Google’s Latest Video Generation Model
Google has released Veo 3.1, an updated version of its AI video generator that now includes audio across all features and introduces new editing capabilities. The timing is interesting—it comes as OpenAI’s Sora 2 app has been climbing app store charts and sparking conversations about AI-generated content flooding social media platforms.
Veo 3.1 seems positioned as more of a professional alternative to Sora 2’s viral, social media-focused approach. OpenAI launched Sora 2 with a TikTok-style interface that prioritizes sharing and remixing, which helped it reach 1 million downloads within five days and hit the top spot in Apple’s App Store.
New Features and Capabilities
The updated model lets users create videos with synchronized ambient noise, dialogue, and Foley effects. There’s an “Ingredients to Video” tool that combines multiple reference images into a single scene, which sounds promising but has some limitations in practice.
Other features include “Frames to Video” for generating transitions between starting and ending images, and “Extend” which creates clips lasting up to a minute by continuing motion from existing videos. The editing tools allow users to add or remove elements from generated scenes with automatic shadow and lighting adjustments.
The model generates videos in 1080p resolution at horizontal or vertical aspect ratios and is available through Flow for consumer use, the Gemini API for developers, and Vertex AI for enterprise customers.
Performance and Limitations
Testing reveals some interesting patterns. Veo 3.1 shows definite improvement over its predecessor in text-to-video mode, handling coherence well and demonstrating better understanding of contextual environments. It works across different styles from photorealism to stylized content.
But there’s a tradeoff—the model prioritizes coherence over fluidity, making it challenging to generate fast-paced action. Elements move more slowly but maintain consistency throughout clips. For rapid movement, other models like Kling still lead, though they require more attempts to get usable results.
Where things get tricky is with image-to-video generation, which was actually one of Veo’s strengths in previous versions. In this update, when using different aspect ratios as starting frames, the model struggled to maintain the coherence levels it once had. If the prompt strays too far from what would logically follow the input image, Veo 3.1 tends to generate incoherent scenes or clips that jump between locations.
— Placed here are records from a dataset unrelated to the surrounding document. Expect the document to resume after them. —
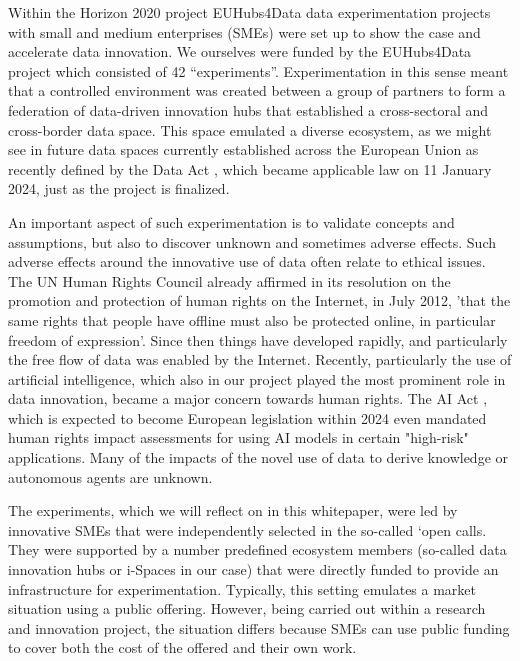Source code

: Within the Horizon 2020 project EUHubs4Data \cite{EUH4D} data experimentation projects
with small and medium enterprises (SMEs) were
set up to show the case and accelerate data innovation. We ourselves
were funded by the EUHubs4Data project which consisted of 42
``experiments''. Experimentation in this sense
meant that a controlled environment was created between a group of partners to form a federation of data-driven innovation hubs
that established a cross-sectoral and cross-border data space. 
This space emulated a diverse ecosystem, as we might see in future data spaces currently established across the European Union as recently defined by the Data Act \cite{}, which became applicable law on 11 January 2024, just as the project is finalized.

An important aspect of such experimentation is to validate concepts and assumptions, but also to discover unknown and sometimes adverse effects.
Such adverse effects around the innovative use of data often relate to ethical issues. The UN Human Rights Council already affirmed in its resolution on the promotion and protection of human rights on the Internet, in July 2012, 'that the same rights that people have offline must also be protected online, in particular freedom of expression'. Since then things have developed rapidly, and particularly the free flow of data was enabled by the Internet. Recently, particularly the use of artificial intelligence, which also in our project played the most prominent role in data innovation, became a major concern towards human rights. The AI Act \cite{AIAct}, which is expected to become European legislation within 2024 even mandated human rights impact assessments for using AI models in certain "high-risk" applications. Many of the impacts of the novel use of data to derive knowledge or autonomous agents are unknown.

The experiments, which we will reflect on in this whitepaper, were led by innovative SMEs that were
independently selected in the so-called `open calls. They were supported by a number predefined ecosystem members (so-called data innovation hubs or i-Spaces
in our case) that were directly funded to provide an infrastructure for
experimentation. Typically, this setting emulates a market situation
using a public offering. However, being carried out within a research
and innovation project, the situation differs because SMEs can use
public funding to cover both the cost of the offered and their own
work.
Audio and Dialogue Generation
This might be Google’s strongest selling point. Veo 3.1 handles lip sync better than any other model currently available. In text-to-video mode, it generates coherent ambient sound that matches scene elements, and the dialogue, intonation, voices, and emotions are quite accurate.
However, when you try image-to-video with dialogue, the same issues from standard image-to-video generation appear. The model prioritizes coherence so heavily that it often ignores prompt adherence and reference images. In testing, it generated completely different subjects than the reference images provided, making the results useless for certain applications.
Market Context and Pricing
The AI video generation market has become quite crowded in 2025. You’ve got Runway’s Gen-4 targeting filmmakers, Luma Labs offering fast generation for social media, Adobe integrating Firefly Video into Creative Cloud, and updates from various companies targeting realism, sound generation, and prompt adherence.
Pricing is worth noting—Veo 3.1 is currently among the most expensive video generation models, on par with Sora 2 and only behind Sora 2 Pro. Free users get 100 monthly credits to test the system, which translates to about five videos per month. Through the Gemini API, Veo 3.1 costs approximately $0.40 per second of generated video with audio, while a faster variant called Veo 3.1 Fast costs $0.15 per second.
For professional use cases where audio quality and lip sync matter most, Veo 3.1 might be worth considering. But for other applications, particularly those requiring strict adherence to reference images, alternative models might serve better.